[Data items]
◆ ◆ ◆ ◆
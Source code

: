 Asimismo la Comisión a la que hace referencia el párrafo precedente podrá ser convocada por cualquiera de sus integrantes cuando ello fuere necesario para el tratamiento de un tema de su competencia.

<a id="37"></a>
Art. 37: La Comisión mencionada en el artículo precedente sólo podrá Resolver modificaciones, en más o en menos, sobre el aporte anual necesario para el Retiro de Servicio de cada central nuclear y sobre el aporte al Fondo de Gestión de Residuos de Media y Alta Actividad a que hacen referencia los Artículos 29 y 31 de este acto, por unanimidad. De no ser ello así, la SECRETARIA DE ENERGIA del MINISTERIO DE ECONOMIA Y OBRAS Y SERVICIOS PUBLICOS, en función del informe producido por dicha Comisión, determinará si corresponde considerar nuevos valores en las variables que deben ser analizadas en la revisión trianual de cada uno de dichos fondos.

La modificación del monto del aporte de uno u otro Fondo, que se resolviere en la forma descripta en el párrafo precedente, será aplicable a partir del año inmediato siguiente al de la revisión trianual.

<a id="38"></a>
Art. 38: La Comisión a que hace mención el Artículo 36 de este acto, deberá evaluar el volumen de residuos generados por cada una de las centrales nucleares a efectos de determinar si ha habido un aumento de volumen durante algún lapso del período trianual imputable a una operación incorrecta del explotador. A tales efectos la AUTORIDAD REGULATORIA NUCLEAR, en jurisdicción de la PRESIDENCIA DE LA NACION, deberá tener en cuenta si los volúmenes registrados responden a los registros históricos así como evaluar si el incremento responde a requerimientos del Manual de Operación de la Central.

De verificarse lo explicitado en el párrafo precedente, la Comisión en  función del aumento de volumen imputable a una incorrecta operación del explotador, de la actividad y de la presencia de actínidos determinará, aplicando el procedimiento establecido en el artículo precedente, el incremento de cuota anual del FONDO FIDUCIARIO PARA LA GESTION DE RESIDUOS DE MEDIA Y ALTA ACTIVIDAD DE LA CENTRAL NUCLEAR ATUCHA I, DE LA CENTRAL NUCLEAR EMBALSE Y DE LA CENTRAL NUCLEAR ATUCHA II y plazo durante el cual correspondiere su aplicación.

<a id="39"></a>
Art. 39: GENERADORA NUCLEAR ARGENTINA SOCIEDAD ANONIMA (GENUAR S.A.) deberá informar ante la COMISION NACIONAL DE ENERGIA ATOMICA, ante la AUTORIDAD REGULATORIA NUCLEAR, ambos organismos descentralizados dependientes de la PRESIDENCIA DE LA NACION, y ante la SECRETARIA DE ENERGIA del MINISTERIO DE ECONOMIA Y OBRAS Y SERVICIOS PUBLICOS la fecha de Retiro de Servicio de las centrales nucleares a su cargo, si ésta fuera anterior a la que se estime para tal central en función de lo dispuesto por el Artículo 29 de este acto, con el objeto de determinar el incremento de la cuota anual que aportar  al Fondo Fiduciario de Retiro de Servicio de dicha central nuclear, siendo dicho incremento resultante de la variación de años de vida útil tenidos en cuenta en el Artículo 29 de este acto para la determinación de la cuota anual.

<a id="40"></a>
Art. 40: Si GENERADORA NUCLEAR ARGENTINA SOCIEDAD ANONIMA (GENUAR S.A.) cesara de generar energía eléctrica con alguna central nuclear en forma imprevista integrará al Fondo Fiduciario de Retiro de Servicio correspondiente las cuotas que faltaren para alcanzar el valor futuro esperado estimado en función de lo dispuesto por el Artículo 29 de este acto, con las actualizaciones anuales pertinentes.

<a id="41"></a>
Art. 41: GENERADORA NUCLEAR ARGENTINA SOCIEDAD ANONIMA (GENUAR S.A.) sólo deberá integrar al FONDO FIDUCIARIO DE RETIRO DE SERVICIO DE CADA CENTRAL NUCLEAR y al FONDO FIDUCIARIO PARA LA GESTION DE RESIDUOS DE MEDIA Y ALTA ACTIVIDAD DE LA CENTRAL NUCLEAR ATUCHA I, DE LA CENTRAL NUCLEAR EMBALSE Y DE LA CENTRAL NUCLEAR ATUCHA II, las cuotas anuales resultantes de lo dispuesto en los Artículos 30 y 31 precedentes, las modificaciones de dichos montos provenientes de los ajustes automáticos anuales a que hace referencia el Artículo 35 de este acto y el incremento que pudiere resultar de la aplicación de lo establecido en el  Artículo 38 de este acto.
◆ ◆ ◆ ◆
_WHAT TO WORK ON_
Going through the data, count each line where the word "aplicación" appears, and state only the total.

_EXERCISE RESPONSE_
2